OpenAI Assistants API

OpenAI's Assistants API with function calling. Integrate Scrapfly web scraping as custom functions for GPT-4 assistants with autonomous data collection capabilities.

AI Platform Python JavaScript TypeScript REST API Official Website

Prerequisites

Before getting started, make sure you have the following:

OpenAI API key (get one here)
Your Scrapfly API key
Python 3.8+, Node.js 18+, or any HTTP client

Note: OpenAI Assistants API does not natively support MCP servers. Instead, we integrate Scrapfly through function calling, where your code bridges between the assistant and Scrapfly's API.

Setup Instructions

Integrate Scrapfly with OpenAI Assistants by creating function definitions that call Scrapfly's API. This takes about 10 minutes to set up.

Install OpenAI SDK
Install the OpenAI SDK for your platform:

Python:
```
pip install openai requests
```
JavaScript/TypeScript:
```
npm install openai axios
```
Tip: Environment Variables

Store your API keys in environment variables:
```
export OPENAI_API_KEY="your-openai-key"
export SCRAPFLY_API_KEY="your-scrapfly-key"
```

Define Scrapfly Function Schemas

Create function definitions that describe Scrapfly's capabilities to the OpenAI assistant:

Python Example

import openai
import requests
import os

# Initialize OpenAI client
client = openai.OpenAI(api_key=os.getenv("OPENAI_API_KEY"))
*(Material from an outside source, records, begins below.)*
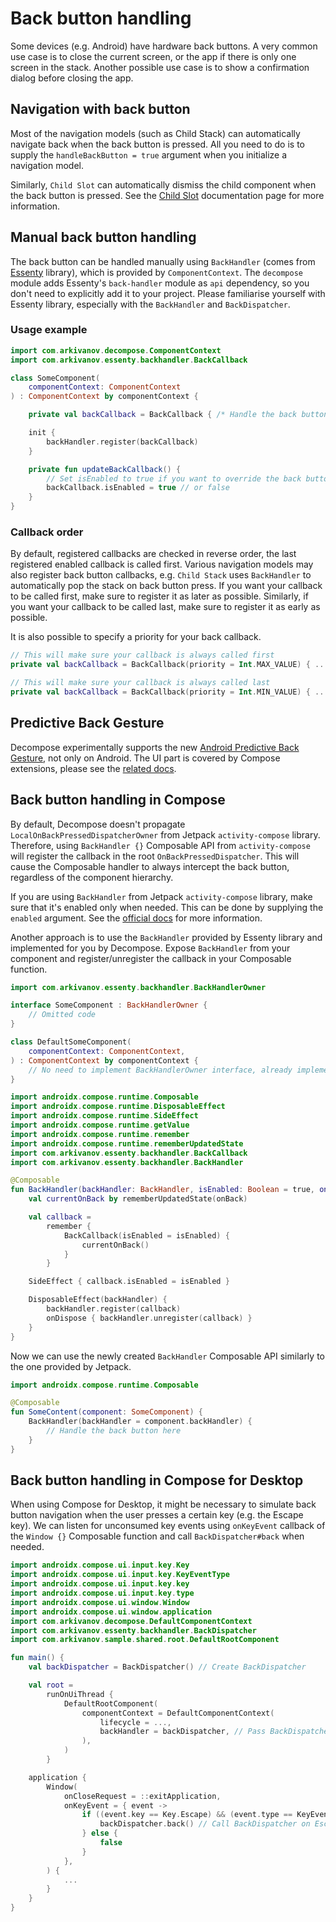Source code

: # Back button handling

Some devices (e.g. Android) have hardware back buttons. A very common use case is to close the current screen, or the app if there is only one screen in the stack. Another possible use case is to show a confirmation dialog before closing the app.

## Navigation with back button

Most of the navigation models (such as Child Stack) can automatically navigate back when the back button is pressed. All you need to do is to supply the `handleBackButton = true` argument when you initialize a navigation model.

Similarly, `Child Slot` can automatically dismiss the child component when the back button is pressed. See the [Child Slot](../navigation/slot/overview.md) documentation page for more information.

## Manual back button handling

The back button can be handled manually using `BackHandler` (comes from [Essenty](https://github.com/arkivanov/Essenty) library), which is provided by `ComponentContext`. The `decompose` module adds Essenty's `back-handler` module as `api` dependency, so you don't need to explicitly add it to your project. Please familiarise yourself with Essenty library, especially with the `BackHandler` and `BackDispatcher`.

### Usage example

```kotlin
import com.arkivanov.decompose.ComponentContext
import com.arkivanov.essenty.backhandler.BackCallback

class SomeComponent(
    componentContext: ComponentContext
) : ComponentContext by componentContext {

    private val backCallback = BackCallback { /* Handle the back button */ }

    init {
        backHandler.register(backCallback)
    }

    private fun updateBackCallback() {
        // Set isEnabled to true if you want to override the back button
        backCallback.isEnabled = true // or false
    }
}
```

### Callback order

By default, registered callbacks are checked in reverse order, the last registered enabled callback is called first. Various navigation models may also register back button callbacks, e.g. `Child Stack` uses `BackHandler` to automatically pop the stack on back button press. If you want your callback to be called first, make sure to register it as later as possible. Similarly, if you want your callback to be called last, make sure to register it as early as possible.

It is also possible to specify a priority for your back callback.

```kotlin
// This will make sure your callback is always called first
private val backCallback = BackCallback(priority = Int.MAX_VALUE) { ... }

// This will make sure your callback is always called last
private val backCallback = BackCallback(priority = Int.MIN_VALUE) { ... }
```

## Predictive Back Gesture

Decompose experimentally supports the new [Android Predictive Back Gesture](https://developer.android.com/guide/navigation/custom-back/predictive-back-gesture), not only on Android. The UI part is covered by Compose extensions, please see the [related docs](../extensions/compose.md#predictive-back-gesture).

## Back button handling in Compose

By default, Decompose doesn't propagate `LocalOnBackPressedDispatcherOwner` from Jetpack `activity-compose` library. Therefore, using `BackHandler {}` Composable API from `activity-compose` will register the callback in the root `OnBackPressedDispatcher`. This will cause the Composable handler to always intercept the back button, regardless of the component hierarchy.

If you are using `BackHandler` from Jetpack `activity-compose` library, make sure that it's enabled only when needed. This can be done by supplying the `enabled` argument. See the [official docs](https://developer.android.com/jetpack/compose/libraries#handling_the_system_back_button) for more information.

Another approach is to use the `BackHandler` provided by Essenty library and implemented for you by Decompose. Expose `BackHandler` from your component and register/unregister the callback in your Composable function.

```kotlin title="The component interface"
import com.arkivanov.essenty.backhandler.BackHandlerOwner

interface SomeComponent : BackHandlerOwner {
    // Omitted code
}
```

```kotlin title="Implementing the component"
class DefaultSomeComponent(
    componentContext: ComponentContext,
) : ComponentContext by componentContext {
    // No need to implement BackHandlerOwner interface, already implemented by ComponentContext
}
```

```kotlin title="Custom BackHandler Composable API"
import androidx.compose.runtime.Composable
import androidx.compose.runtime.DisposableEffect
import androidx.compose.runtime.SideEffect
import androidx.compose.runtime.getValue
import androidx.compose.runtime.remember
import androidx.compose.runtime.rememberUpdatedState
import com.arkivanov.essenty.backhandler.BackCallback
import com.arkivanov.essenty.backhandler.BackHandler

@Composable
fun BackHandler(backHandler: BackHandler, isEnabled: Boolean = true, onBack: () -> Unit) {
    val currentOnBack by rememberUpdatedState(onBack)

    val callback =
        remember {
            BackCallback(isEnabled = isEnabled) {
                currentOnBack()
            }
        }

    SideEffect { callback.isEnabled = isEnabled }

    DisposableEffect(backHandler) {
        backHandler.register(callback)
        onDispose { backHandler.unregister(callback) }
    }
}
```

Now we can use the newly created `BackHandler` Composable API similarly to the one provided by Jetpack.

```kotlin
import androidx.compose.runtime.Composable

@Composable
fun SomeContent(component: SomeComponent) {
    BackHandler(backHandler = component.backHandler) {
        // Handle the back button here
    }
}
```

## Back button handling in Compose for Desktop

When using Compose for Desktop, it might be necessary to simulate back button navigation when the user presses a certain key (e.g. the Escape key). We can listen for unconsumed key events using `onKeyEvent` callback of the `Window {}` Composable function and call `BackDispatcher#back` when needed. 

```kotlin
import androidx.compose.ui.input.key.Key
import androidx.compose.ui.input.key.KeyEventType
import androidx.compose.ui.input.key.key
import androidx.compose.ui.input.key.type
import androidx.compose.ui.window.Window
import androidx.compose.ui.window.application
import com.arkivanov.decompose.DefaultComponentContext
import com.arkivanov.essenty.backhandler.BackDispatcher
import com.arkivanov.sample.shared.root.DefaultRootComponent

fun main() {
    val backDispatcher = BackDispatcher() // Create BackDispatcher

    val root =
        runOnUiThread {
            DefaultRootComponent(
                componentContext = DefaultComponentContext(
                    lifecycle = ...,
                    backHandler = backDispatcher, // Pass BackDispatcher to root ComponentContext
                ),
            )
        }

    application {
        Window(
            onCloseRequest = ::exitApplication,
            onKeyEvent = { event ->
                if ((event.key == Key.Escape) && (event.type == KeyEventType.KeyUp)) {
                    backDispatcher.back() // Call BackDispatcher on Escape key up event
                } else {
                    false
                }
            },
        ) {
            ...
        }
    }
}
```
# Define Scrapfly function schema
scrapfly_function = {
    "type": "function",
    "function": {
        "name": "scrape_webpage",
        "description": "Scrape content from a webpage using Scrapfly. Returns the page content in markdown format.",
        "parameters": {
            "type": "object",
            "properties": {
                "url": {
                    "type": "string",
                    "description": "The URL to scrape (must start with http:// or https://)"
                },
                "render_js": {
                    "type": "boolean",
                    "description": "Whether to render JavaScript on the page (default: true)"
                },
                "format": {
                    "type": "string",
                    "enum": ["markdown", "text", "clean_html", "raw"],
                    "description": "Output format (default: markdown)"
                }
            },
            "required": ["url"]
        }
    }
}

JavaScript/TypeScript Example

import OpenAI from "openai";
import axios from "axios";

const openai = new OpenAI({
  apiKey: process.env.OPENAI_API_KEY
});

const scrapflyFunction = {
  type: "function" as const,
  function: {
    name: "scrape_webpage",
    description: "Scrape content from a webpage using Scrapfly. Returns the page content in markdown format.",
    parameters: {
      type: "object",
      properties: {
        url: {
          type: "string",
          description: "The URL to scrape (must start with http:// or https://)"
        },
        render_js: {
          type: "boolean",
          description: "Whether to render JavaScript on the page (default: true)"
        },
        format: {
          type: "string",
          enum: ["markdown", "text", "clean_html", "raw"],
          description: "Output format (default: markdown)"
        }
      },
      required: ["url"]
    }
  }
};

Implement Function Handler

Create a function that executes Scrapfly API calls when the assistant requests web scraping:

Python Handler

def scrape_webpage(url: str, render_js: bool = True, format: str = "markdown") -> str:
    """Execute Scrapfly API call"""

    scrapfly_url = "{{ public_api_endpoint }}/scrape"
    params = {
        "key": os.getenv("SCRAPFLY_API_KEY"),
        "url": url,
        "render_js": str(render_js).lower(),
        "format": format
    }

    response = requests.get(scrapfly_url, params=params)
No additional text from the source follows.